I read a cool paper about SILAC - do you do this kind of quantitative proteomics?
Yes, we also read these papers. Unfortunately, we don’t offer quantitative analysis yet, but we are working on this….
Can you analyse non-covalent protein interactions?
We can do this in exceptional cases only, mostly depending on sample preparation on your side (sorry…). Seriously, analysis of proteins (and complexes) under native conditions is restricted to samples devoid of salts and detergents. Salt cannot be tolerated because in the electrospray process it takes up charges much more easily than proteins, thus suppressing the protein signal. Volatile buffers like ammonium acetate work best, but not many proteins are stable under these conditions.

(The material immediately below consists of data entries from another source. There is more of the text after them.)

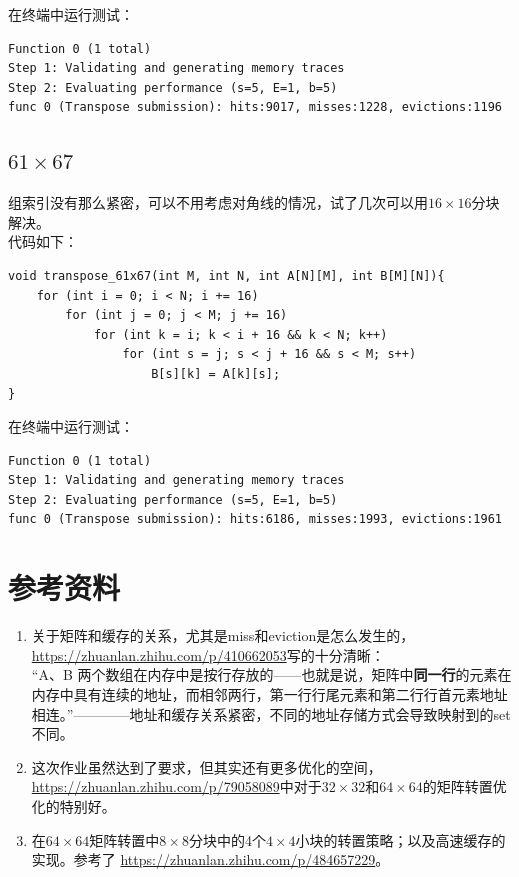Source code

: \documentclass[12pt, a4paper, oneside]{ctexart}
\begin{document}
在终端中运行测试：
\begin{lstlisting}
Function 0 (1 total)
Step 1: Validating and generating memory traces
Step 2: Evaluating performance (s=5, E=1, b=5)
func 0 (Transpose submission): hits:9017, misses:1228, evictions:1196
\end{lstlisting}
\subsection{$61\times67$}
\noindent
组索引没有那么紧密，可以不用考虑对角线的情况，试了几次可以用$16\times16$分块解决。\\
代码如下：
\begin{lstlisting}
void transpose_61x67(int M, int N, int A[N][M], int B[M][N]){
    for (int i = 0; i < N; i += 16)
        for (int j = 0; j < M; j += 16)
            for (int k = i; k < i + 16 && k < N; k++)
                for (int s = j; s < j + 16 && s < M; s++)
                    B[s][k] = A[k][s];
}
\end{lstlisting}
在终端中运行测试：
\begin{lstlisting}
Function 0 (1 total)
Step 1: Validating and generating memory traces
Step 2: Evaluating performance (s=5, E=1, b=5)
func 0 (Transpose submission): hits:6186, misses:1993, evictions:1961
\end{lstlisting}
\section{参考资料}
\noindent
\begin{enumerate}
    \item 关于矩阵和缓存的关系，尤其是miss和eviction是怎么发生的，\\
    \href{https://zhuanlan.zhihu.com/p/410662053}{https://zhuanlan.zhihu.com/p/410662053}写的十分清晰：\\
    “A、B 两个数组在内存中是按行存放的——也就是说，矩阵中\textbf{同一行}的元素在内存中具有连续的地址，而相邻两行，第一行行尾元素和第二行行首元素地址相连。”————地址和缓存关系紧密，不同的地址存储方式会导致映射到的set不同。
    \item 这次作业虽然达到了要求，但其实还有更多优化的空间，\\
    \href{https://zhuanlan.zhihu.com/p/79058089}{https://zhuanlan.zhihu.com/p/79058089}中对于$32\times32$和$64\times64$的矩阵转置优化的特别好。
    \item 在$64\times64$矩阵转置中$8\times8$分块中的4个$4\times4$小块的转置策略；以及高速缓存的实现。参考了
    \href{https://zhuanlan.zhihu.com/p/484657229}{https://zhuanlan.zhihu.com/p/484657229}。
\end{enumerate}
\end{document}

If you read papers on native MS, realize that the authors often spend an awful lot of time in getting their protein pure, in a high concentration, and in a MS-compatible buffer.
What is the level of detail you can report for large-scale MS results?
For most users, an Excel-list of identified proteins is usually sufficient, with an accession number to an appropriate database (e.g. Uniprot). However, we can provide much more than that, including sequences of identified peptides, peptide scores, sequence coverage, position of the peptide in the protein, annotated spectra for all peptides, etc. The latter may be required by some journals if you report identification of PTMs.